Segment Open

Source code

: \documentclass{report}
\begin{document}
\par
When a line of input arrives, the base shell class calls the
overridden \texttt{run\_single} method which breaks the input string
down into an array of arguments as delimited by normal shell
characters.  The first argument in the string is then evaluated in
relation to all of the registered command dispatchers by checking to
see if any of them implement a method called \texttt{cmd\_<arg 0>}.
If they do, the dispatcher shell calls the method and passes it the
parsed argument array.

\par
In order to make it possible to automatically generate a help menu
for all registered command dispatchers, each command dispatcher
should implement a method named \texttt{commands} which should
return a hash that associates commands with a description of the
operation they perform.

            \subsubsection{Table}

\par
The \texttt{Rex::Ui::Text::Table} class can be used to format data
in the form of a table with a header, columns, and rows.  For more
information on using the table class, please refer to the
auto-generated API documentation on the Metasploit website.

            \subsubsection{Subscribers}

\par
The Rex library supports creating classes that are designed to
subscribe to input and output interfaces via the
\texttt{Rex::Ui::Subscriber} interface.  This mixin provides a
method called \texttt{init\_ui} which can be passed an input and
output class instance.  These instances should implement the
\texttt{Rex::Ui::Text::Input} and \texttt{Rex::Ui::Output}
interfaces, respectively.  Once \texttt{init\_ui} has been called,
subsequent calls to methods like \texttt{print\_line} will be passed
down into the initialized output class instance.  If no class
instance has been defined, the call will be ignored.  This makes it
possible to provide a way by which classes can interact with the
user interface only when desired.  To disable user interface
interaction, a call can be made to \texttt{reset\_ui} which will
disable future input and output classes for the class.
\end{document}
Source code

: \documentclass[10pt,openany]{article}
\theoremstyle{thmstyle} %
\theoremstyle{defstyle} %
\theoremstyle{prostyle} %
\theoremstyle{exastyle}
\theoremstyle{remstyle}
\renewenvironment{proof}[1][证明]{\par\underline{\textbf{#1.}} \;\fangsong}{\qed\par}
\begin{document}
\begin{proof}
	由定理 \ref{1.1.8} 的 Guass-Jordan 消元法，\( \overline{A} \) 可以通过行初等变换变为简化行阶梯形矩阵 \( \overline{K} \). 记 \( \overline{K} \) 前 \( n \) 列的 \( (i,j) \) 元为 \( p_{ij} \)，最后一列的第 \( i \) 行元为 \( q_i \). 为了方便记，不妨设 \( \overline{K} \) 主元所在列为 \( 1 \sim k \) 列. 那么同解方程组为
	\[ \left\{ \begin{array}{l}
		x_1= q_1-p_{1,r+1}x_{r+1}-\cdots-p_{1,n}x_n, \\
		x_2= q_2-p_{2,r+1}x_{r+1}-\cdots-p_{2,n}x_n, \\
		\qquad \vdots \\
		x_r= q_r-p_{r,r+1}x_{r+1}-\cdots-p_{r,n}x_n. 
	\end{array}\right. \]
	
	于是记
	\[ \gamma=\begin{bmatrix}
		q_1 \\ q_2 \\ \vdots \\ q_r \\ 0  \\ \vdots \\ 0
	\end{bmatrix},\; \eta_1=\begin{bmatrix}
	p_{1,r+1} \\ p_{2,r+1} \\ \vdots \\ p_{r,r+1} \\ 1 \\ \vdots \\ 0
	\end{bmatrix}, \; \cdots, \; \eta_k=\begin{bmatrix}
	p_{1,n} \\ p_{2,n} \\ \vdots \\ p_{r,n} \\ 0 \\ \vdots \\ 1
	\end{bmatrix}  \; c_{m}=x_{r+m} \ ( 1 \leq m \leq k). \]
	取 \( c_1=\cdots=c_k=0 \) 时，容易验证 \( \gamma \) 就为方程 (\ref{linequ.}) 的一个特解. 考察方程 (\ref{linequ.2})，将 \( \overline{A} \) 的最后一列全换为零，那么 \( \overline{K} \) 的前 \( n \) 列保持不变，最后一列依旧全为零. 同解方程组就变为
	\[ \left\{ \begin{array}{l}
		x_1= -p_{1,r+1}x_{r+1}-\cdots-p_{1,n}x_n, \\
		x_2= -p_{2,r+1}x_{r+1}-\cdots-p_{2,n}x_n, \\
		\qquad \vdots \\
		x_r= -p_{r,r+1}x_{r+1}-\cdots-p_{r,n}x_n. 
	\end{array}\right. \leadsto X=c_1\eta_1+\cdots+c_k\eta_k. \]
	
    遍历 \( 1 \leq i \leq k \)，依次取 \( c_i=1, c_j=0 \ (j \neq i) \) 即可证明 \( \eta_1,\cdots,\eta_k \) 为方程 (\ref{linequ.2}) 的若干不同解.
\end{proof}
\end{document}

Segment Closed

AIM OF THE EXERCISE -> I'd like an exact copy of the lines above, from the very first one through the line that contains "down into an", with nothing else added.

RESPONSE BOX ->
Source code

: \documentclass{report}
\begin{document}
\par
When a line of input arrives, the base shell class calls the
overridden \texttt{run\_single} method which breaks the input string
down into an array of arguments as delimited by normal shell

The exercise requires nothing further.